# What you will do
Both the line with "the image. |" and the line with "by its ID. |" in the records below must appear in the output, along with every line between them, exactly and with nothing added.

# Data to process
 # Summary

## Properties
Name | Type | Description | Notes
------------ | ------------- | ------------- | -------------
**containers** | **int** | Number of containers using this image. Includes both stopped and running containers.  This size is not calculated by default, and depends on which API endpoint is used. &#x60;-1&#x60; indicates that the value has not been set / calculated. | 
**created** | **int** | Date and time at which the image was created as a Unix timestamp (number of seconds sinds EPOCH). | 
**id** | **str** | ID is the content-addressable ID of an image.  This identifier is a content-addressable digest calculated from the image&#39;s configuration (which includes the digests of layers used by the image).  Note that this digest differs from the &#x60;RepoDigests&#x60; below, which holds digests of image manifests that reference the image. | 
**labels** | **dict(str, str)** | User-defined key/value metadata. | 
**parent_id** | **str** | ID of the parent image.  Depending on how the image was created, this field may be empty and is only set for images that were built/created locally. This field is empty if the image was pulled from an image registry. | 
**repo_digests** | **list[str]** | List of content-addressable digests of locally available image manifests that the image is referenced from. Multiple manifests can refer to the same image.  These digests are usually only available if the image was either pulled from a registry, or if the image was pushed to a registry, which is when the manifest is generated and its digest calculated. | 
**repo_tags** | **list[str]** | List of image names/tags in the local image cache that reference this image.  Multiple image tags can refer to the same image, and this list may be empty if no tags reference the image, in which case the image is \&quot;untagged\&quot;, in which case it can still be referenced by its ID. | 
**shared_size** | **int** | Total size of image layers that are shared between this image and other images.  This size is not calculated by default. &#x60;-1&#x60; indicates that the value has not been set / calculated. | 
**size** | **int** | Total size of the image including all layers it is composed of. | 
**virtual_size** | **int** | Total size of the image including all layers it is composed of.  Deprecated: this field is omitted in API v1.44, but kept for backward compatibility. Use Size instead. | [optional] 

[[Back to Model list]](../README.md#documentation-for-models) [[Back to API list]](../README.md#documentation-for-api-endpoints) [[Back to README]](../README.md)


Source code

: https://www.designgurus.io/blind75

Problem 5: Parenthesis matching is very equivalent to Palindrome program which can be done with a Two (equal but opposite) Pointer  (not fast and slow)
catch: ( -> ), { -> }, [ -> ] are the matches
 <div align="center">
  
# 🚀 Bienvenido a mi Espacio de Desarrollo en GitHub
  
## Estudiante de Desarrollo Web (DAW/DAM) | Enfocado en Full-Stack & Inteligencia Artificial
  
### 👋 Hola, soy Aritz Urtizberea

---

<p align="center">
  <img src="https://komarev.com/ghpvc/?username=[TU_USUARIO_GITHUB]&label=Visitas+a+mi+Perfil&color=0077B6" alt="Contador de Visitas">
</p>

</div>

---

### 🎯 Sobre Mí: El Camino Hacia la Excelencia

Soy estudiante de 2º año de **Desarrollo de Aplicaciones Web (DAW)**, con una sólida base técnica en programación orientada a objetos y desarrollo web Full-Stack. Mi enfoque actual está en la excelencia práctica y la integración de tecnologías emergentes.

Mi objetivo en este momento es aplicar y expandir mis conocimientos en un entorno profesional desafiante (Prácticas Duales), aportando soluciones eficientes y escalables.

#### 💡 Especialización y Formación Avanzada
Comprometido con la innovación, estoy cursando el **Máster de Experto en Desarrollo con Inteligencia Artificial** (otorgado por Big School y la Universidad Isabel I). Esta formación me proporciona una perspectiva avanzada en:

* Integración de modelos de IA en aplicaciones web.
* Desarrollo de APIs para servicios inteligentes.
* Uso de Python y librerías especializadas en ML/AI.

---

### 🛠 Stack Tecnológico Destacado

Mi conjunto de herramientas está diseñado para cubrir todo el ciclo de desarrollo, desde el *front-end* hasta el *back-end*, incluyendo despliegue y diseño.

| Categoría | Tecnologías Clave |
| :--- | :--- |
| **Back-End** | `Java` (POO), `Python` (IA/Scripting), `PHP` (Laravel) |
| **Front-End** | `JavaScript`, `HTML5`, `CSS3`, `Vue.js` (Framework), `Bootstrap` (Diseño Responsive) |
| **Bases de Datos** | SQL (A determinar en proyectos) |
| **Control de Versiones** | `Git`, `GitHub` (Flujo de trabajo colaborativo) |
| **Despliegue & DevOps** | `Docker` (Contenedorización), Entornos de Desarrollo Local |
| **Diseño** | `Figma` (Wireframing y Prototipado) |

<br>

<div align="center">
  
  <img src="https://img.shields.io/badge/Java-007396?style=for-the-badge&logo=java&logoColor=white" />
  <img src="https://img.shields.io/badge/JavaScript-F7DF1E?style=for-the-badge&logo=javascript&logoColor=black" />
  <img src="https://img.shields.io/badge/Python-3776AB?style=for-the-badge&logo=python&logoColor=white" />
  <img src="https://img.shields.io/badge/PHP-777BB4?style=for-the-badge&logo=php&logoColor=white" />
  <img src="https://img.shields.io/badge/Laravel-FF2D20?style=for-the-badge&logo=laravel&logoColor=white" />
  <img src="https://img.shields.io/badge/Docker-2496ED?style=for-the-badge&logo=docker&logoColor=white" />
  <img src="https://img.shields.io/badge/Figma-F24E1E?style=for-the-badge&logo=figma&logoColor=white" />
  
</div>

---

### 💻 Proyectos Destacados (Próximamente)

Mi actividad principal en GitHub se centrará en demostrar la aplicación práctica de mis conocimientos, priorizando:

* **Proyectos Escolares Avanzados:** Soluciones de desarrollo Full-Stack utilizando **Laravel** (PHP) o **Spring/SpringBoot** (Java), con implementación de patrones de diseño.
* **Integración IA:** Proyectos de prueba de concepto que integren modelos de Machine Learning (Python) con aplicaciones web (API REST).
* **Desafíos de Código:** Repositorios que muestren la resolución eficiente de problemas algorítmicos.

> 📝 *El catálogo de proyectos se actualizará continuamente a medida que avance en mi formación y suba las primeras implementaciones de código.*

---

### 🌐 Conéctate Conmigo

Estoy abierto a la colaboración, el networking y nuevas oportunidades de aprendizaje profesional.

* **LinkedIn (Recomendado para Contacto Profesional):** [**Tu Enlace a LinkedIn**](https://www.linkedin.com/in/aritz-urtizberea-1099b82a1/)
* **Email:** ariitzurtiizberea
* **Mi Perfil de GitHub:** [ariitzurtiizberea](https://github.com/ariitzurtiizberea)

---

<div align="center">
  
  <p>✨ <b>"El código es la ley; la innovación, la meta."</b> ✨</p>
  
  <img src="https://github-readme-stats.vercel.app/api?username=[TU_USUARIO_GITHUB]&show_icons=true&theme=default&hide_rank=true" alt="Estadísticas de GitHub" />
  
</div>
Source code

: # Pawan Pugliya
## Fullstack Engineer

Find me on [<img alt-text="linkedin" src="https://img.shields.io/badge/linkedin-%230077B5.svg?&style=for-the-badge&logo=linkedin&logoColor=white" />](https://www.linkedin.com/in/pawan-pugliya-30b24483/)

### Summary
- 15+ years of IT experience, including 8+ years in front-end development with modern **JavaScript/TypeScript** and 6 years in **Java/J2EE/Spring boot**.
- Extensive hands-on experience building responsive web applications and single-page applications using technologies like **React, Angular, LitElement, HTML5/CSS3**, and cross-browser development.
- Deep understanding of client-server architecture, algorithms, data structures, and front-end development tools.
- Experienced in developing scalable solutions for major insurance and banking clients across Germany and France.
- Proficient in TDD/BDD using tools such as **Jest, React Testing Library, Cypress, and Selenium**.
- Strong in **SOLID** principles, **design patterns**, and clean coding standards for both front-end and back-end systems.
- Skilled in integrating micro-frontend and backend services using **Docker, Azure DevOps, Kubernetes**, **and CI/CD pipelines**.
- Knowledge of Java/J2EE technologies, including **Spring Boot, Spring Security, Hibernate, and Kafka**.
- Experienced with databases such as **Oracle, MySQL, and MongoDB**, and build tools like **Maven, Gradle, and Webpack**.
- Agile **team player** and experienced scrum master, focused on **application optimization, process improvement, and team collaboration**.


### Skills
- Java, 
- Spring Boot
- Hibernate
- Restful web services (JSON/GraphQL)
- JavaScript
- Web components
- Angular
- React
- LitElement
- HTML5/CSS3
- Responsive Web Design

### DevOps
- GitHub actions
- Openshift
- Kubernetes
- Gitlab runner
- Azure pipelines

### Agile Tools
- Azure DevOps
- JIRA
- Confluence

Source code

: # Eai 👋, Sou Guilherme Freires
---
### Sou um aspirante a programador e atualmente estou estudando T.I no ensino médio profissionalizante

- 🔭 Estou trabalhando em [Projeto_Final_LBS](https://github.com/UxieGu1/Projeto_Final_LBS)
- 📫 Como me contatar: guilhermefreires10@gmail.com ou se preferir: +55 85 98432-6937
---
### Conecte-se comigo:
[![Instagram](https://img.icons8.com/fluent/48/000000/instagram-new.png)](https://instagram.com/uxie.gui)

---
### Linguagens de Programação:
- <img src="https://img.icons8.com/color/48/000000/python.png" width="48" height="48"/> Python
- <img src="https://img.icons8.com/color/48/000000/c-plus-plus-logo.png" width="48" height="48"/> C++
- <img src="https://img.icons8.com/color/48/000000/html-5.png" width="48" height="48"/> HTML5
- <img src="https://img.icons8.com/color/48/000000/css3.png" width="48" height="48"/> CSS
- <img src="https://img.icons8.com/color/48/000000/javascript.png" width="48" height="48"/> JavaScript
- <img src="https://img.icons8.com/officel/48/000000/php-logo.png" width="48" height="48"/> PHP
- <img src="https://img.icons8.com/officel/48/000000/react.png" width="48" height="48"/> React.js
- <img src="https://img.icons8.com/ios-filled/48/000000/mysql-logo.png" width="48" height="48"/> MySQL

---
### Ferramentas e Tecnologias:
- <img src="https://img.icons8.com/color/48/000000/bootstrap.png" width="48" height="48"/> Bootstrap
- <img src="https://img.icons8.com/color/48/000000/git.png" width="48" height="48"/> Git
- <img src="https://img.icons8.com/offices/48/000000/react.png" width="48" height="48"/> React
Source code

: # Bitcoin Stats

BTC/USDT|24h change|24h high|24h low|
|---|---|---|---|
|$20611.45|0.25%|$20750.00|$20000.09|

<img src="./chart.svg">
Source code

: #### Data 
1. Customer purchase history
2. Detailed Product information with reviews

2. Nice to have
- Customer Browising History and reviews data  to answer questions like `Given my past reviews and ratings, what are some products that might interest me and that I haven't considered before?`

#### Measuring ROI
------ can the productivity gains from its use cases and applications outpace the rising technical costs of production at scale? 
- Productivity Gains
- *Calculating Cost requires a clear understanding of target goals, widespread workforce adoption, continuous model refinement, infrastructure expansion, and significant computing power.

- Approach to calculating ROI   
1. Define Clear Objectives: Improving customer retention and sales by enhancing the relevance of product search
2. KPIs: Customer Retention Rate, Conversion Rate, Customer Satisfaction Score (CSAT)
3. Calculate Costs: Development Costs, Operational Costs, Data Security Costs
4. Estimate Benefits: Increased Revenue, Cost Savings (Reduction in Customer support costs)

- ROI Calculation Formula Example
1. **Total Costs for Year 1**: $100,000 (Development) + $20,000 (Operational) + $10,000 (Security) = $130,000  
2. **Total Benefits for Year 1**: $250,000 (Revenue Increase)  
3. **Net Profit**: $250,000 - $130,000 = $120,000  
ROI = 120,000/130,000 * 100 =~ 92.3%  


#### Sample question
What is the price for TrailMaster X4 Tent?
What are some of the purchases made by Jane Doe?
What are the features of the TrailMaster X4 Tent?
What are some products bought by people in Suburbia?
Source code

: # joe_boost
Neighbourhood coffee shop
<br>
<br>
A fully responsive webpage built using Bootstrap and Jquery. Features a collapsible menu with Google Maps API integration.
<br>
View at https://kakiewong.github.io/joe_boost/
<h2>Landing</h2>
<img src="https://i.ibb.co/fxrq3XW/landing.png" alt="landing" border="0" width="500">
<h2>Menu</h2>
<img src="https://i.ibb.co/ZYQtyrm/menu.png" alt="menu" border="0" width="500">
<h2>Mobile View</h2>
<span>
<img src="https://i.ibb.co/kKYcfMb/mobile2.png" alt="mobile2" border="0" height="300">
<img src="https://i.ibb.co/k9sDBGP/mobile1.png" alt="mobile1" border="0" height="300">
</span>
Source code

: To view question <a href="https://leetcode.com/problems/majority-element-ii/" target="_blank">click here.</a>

# Result of this task
**id** | **str** | ID is the content-addressable ID of an image.  This identifier is a content-addressable digest calculated from the image&#39;s configuration (which includes the digests of layers used by the image).  Note that this digest differs from the &#x60;RepoDigests&#x60; below, which holds digests of image manifests that reference the image. | 
**labels** | **dict(str, str)** | User-defined key/value metadata. | 
**parent_id** | **str** | ID of the parent image.  Depending on how the image was created, this field may be empty and is only set for images that were built/created locally. This field is empty if the image was pulled from an image registry. | 
**repo_digests** | **list[str]** | List of content-addressable digests of locally available image manifests that the image is referenced from. Multiple manifests can refer to the same image.  These digests are usually only available if the image was either pulled from a registry, or if the image was pushed to a registry, which is when the manifest is generated and its digest calculated. | 
**repo_tags** | **list[str]** | List of image names/tags in the local image cache that reference this image.  Multiple image tags can refer to the same image, and this list may be empty if no tags reference the image, in which case the image is \&quot;untagged\&quot;, in which case it can still be referenced by its ID. | 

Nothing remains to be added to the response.